What does your collection of toilet paper say about you? Rebecca Falkoff, author of Possessed: A Cultural History of Hoarding, unpacks the methods and madness behind hoarding with Book Dreams co-hosts, Eve and Julie. They discuss how her family experiences inspired her academic book on hoarding; how her fear of becoming a hoarder herself complicates her writing process; how we can differentiate hoarding from collecting; and why hoarding is both a way of disavowing mortality and a mortal threat to the hoarder. Rebecca also weighs in on this hot-button question: Are billionaires and misers just economic hoarders in a capitalist society?

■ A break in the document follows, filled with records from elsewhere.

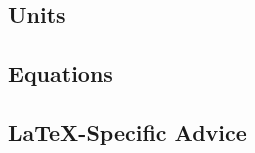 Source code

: \documentclass[conference]{IEEEtran}
\begin{document}
\subsection{Units}

\subsection{Equations}


\subsection{\LaTeX-Specific Advice}
\end{document}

Rebecca: If you collect and save hundreds of broken violins, thinking that one day you’ll clean out a room and have that be your workshop and that you’ll fix all these violins, and if you do that when you’re 70 years old and you’ve been doing that for 20 years and you’ve never fixed a violin, it is a disavowal of mortality. Not even in the idea that these objects will survive you, but in the idea that your life could never be so long as to find time to fix hundreds of violins. Especially if you never take the time to fix the violin.
And it is a mortal threat to the hoarder. I mean, there have been in the last 20 years a number of house fires—firefighters call hoarded spaces “Collyer’s Mansion.” It’s very dangerous for a firefighter to try to get into a hoarded space. Also, people can fall and not be able to get up because things fall on top of them. So it’s dangerous. I mean, especially as people get older and more and more things accumulate around them, it becomes more dangerous.

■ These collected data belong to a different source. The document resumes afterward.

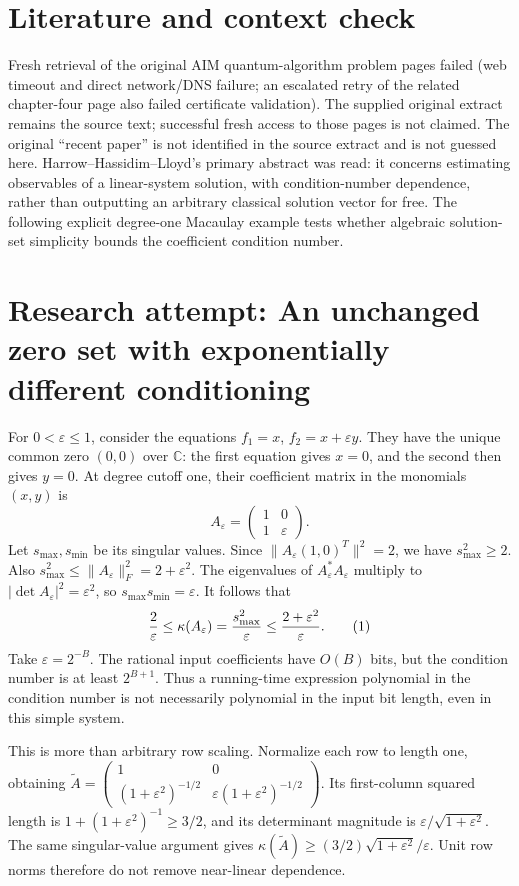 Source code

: \documentclass[11pt]{article}
\begin{document}
\section{Literature and context check}
Fresh retrieval of the original AIM quantum-algorithm problem pages failed (web timeout and direct network/DNS failure; an escalated retry of the related chapter-four page also failed certificate validation). The supplied original extract remains the source text; successful fresh access to those pages is not claimed. The original ``recent paper'' is not identified in the source extract and is not guessed here. Harrow--Hassidim--Lloyd's primary abstract was read: it concerns estimating observables of a linear-system solution, with condition-number dependence, rather than outputting an arbitrary classical solution vector for free. The following explicit degree-one Macaulay example tests whether algebraic solution-set simplicity bounds the coefficient condition number.
\section{Research attempt: An unchanged zero set with exponentially different conditioning}
For $0<\varepsilon\leq1$, consider the equations $f_1=x$, $f_2=x+\varepsilon y$. They have the unique common zero $(0,0)$ over $\mathbb C$: the first equation gives $x=0$, and the second then gives $y=0$. At degree cutoff one, their coefficient matrix in the monomials $(x,y)$ is
\[
 A_\varepsilon=\begin{pmatrix}1&0\\1&\varepsilon\end{pmatrix}.
\]
Let $s_{\max},s_{\min}$ be its singular values. Since $\|A_\varepsilon(1,0)^T\|^2=2$, we have $s_{\max}^2\geq2$. Also $s_{\max}^2\leq\|A_\varepsilon\|_F^2=2+\varepsilon^2$. The eigenvalues of $A_\varepsilon^*A_\varepsilon$ multiply to $|\det A_\varepsilon|^2=\varepsilon^2$, so $s_{\max}s_{\min}=\varepsilon$. It follows that
\[
 {2\over\varepsilon}\leq\kappa(A_\varepsilon)
 ={s_{\max}^2\over\varepsilon}\leq{2+\varepsilon^2\over\varepsilon}. \tag{1}
\]
Take $\varepsilon=2^{-B}$. The rational input coefficients have $O(B)$ bits, but the condition number is at least $2^{B+1}$. Thus a running-time expression polynomial in the condition number is not necessarily polynomial in the input bit length, even in this simple system.

This is more than arbitrary row scaling. Normalize each row to length one, obtaining
$\widetilde A=\begin{pmatrix}1&0\\(1+\varepsilon^2)^{-1/2}&\varepsilon(1+\varepsilon^2)^{-1/2}\end{pmatrix}$.
Its first-column squared length is $1+(1+\varepsilon^2)^{-1}\geq3/2$, and its determinant magnitude is $\varepsilon/\sqrt{1+\varepsilon^2}$. The same singular-value argument gives
$\kappa(\widetilde A)\geq(3/2)\sqrt{1+\varepsilon^2}/\varepsilon$.
Unit row norms therefore do not remove near-linear dependence.
\end{document}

Julie: I can see that. You say in the book that many hoarders who are forced to clean out their spaces fall into a terrible depression and even die sometimes after that.
Rebecca: That is something that Randy Frost and Gail Steketee have found. And there’s a documentary by Martin Hampton about a collector who has to live in a nursing home and becomes very depressed and just seems to think that everything is hopeless. To some extent it’s a life’s work. And even if it looks like a horrible mess of broken junk, every object in my father’s house is something that he’s found and had the thrill of finding and then brought home. Even like, there’s machinery there. I don’t know how he got a drill press to the second floor of his house, but everything in there, it’s something that he’s lugged home probably by himself. I don’t know how he did it. It’s painful to be there surrounded by it when you just feel like you wouldn’t even know how to begin cleaning it. There’s so much, and it’s so filthy, and—I don’t know. I mean, sometimes I’m glad for my allergies because I start wheezing when I’m in there and don’t have to stay for too long. It’s a life’s work, but it’s also a burden.
Rebecca Falkoff is an assistant professor of Italian studies at NYU. She has a master’s and a PhD in Italian studies from the University of California, Berkeley, and she’s a scholar of 20th and 21st century Italian literature and culture. Falkoff has published on illegibility, materialism, and Elena Ferrante, and she’s translated works by Italian authors. Her first book, Possessed: A Cultural History of Hoarding, was published by Cornell University Press this year, and she also performs stand-up at comedy clubs throughout the city.